[Tutor] Trying to parse a HUGE(1gb) xml file in python

Chris Fuller cfuller084 at thinkingplanet.net
Tue Dec 21 03:27:44 CET 2010


This isn't XML, it's an abomination of XML.  Best to not treat it as XML.  
Good thing you're only after one class of tags.  Here's what I'd do.  I'll 
give a general solution, but there are two parameters / four cases that could 
make the code simpler, I'll just point them out at the end.

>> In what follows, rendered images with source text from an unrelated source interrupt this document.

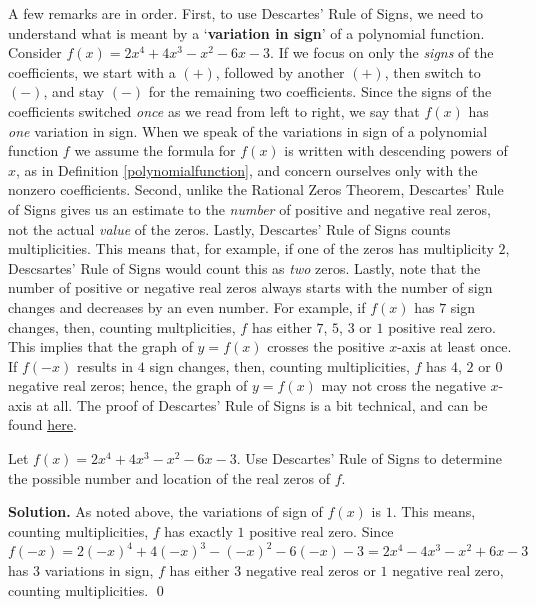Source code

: A few remarks are in order. First, to use Descartes' Rule of Signs, we need to understand what is meant by a `\textbf{variation in sign}' of a polynomial function.  Consider $f(x) = 2x^4+4x^3-x^2-6x-3$.  If we focus on only the \textit{signs} of the coefficients, we start with a $(+)$, followed by another $(+)$, then switch to $(-)$, and stay $(-)$ for the remaining two coefficients.  Since the signs of the coefficients switched \textit{once} as we read from left to right, we say that $f(x)$ has \textit{one} variation in sign.  When we speak of the variations in sign of a polynomial function $f$ we assume the formula for $f(x)$ is written with descending powers of $x$, as in Definition \ref{polynomialfunction}, and concern ourselves only with the nonzero coefficients.  Second, unlike the Rational Zeros Theorem, Descartes' Rule of Signs gives us an estimate to the \textit{number} of positive and negative real zeros, not the actual \textit{value} of the zeros. Lastly, Descartes' Rule of Signs counts multiplicities.  This means that, for example, if one of the zeros has multiplicity $2$, Descsartes' Rule of Signs would count this as \textit{two} zeros.  Lastly, note that the number of positive or negative real zeros always starts with the number of sign changes and decreases by an even number.  For example, if $f(x)$ has $7$ sign changes, then, counting multplicities, $f$ has either $7$, $5$, $3$ or $1$ positive real zero.  This implies that the graph of $y=f(x)$ crosses the positive $x$-axis at least once.  If $f(-x)$ results in $4$ sign changes, then, counting multiplicities, $f$ has $4$, $2$ or $0$ negative real zeros;  hence, the graph of $y=f(x)$ may not cross the negative $x$-axis at all.  The proof of Descartes' Rule of Signs is a bit technical, and can be found \href{http://www.cut-the-knot.org/fta/ROS2.shtml}{\underline{here}}. 

\begin{ex}  Let $f(x) = 2x^4+4x^3-x^2-6x-3$.  Use Descartes' Rule of Signs to determine the possible number and location of the real zeros of $f$.

\smallskip

{\bf Solution.}  As noted above, the variations of sign of $f(x)$ is $1$. This means, counting multiplicities, $f$ has exactly $1$ positive real zero.  Since $f(-x)=2(-x)^4+4(-x)^3-(-x)^2-6(-x)-3=2x^4-4x^3-x^2+6x-3$ has $3$ variations in sign, $f$ has either $3$ negative real zeros or $1$ negative real zero, counting multiplicities. \qed

\label{DRSex}

\end{ex}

Iterate over the file descriptor, reading in line-by-line.  This will be slow 
on a huge file, but probably not so bad if you're only doing it once.  It makes 
the rest easier.  Knuth has some sage advice on this point (*) :)  Some 
feedback on progress to the user can be helpful here, if it is slow.

Keep track of your offset into the file.  There are two ways: use the tell() 
method of the file descriptor (but you will have to subtract the length of the 
current line), or just add up the line lengths as you process them.

Scan each line for the open tag.  Add the offset to the tag to the offset within 
the file of  the current line, and push that to a stack.  Scan for the end tag, 
when you find one, pop an address from the stack, and put the two (start/end) 
addresses a list for later.  Keep doing this until you run out of file.

Now, take that list, and pull off the address-pairs; seek() and read() them 
directly.  Lather, rinse, repeat.

Some off-the-cuff untested code:

stk = []
yummydataaddrs = []

fileoff = 0

fd = open('ginormous.xml', 'r')
for line in fd:
    lineoff = line.index(start_tag)
    if fileoff != -1:
        stk.append(fileoff+lineoff)

    lineoff = line.index(end_tag)
    if lineoff != -1:
        yummydataaddr.append( (stk.pop(-1), fileoff+lineoff) )

    fileoff += len(line)

for start,end in yummydataaddrs:
    fd.seek(start)
    print "here's your stupid data:", fd.read(end-start+1)


You can simplify a bit if the tags are one a line by themselves, since you 
don't have to keep track of the offset with the line of the tag.  The other 
simplification is if they aren't nested.  You don't need to mess around with a 
stack in this case.


(*) "Premature optimization is the root of all evil."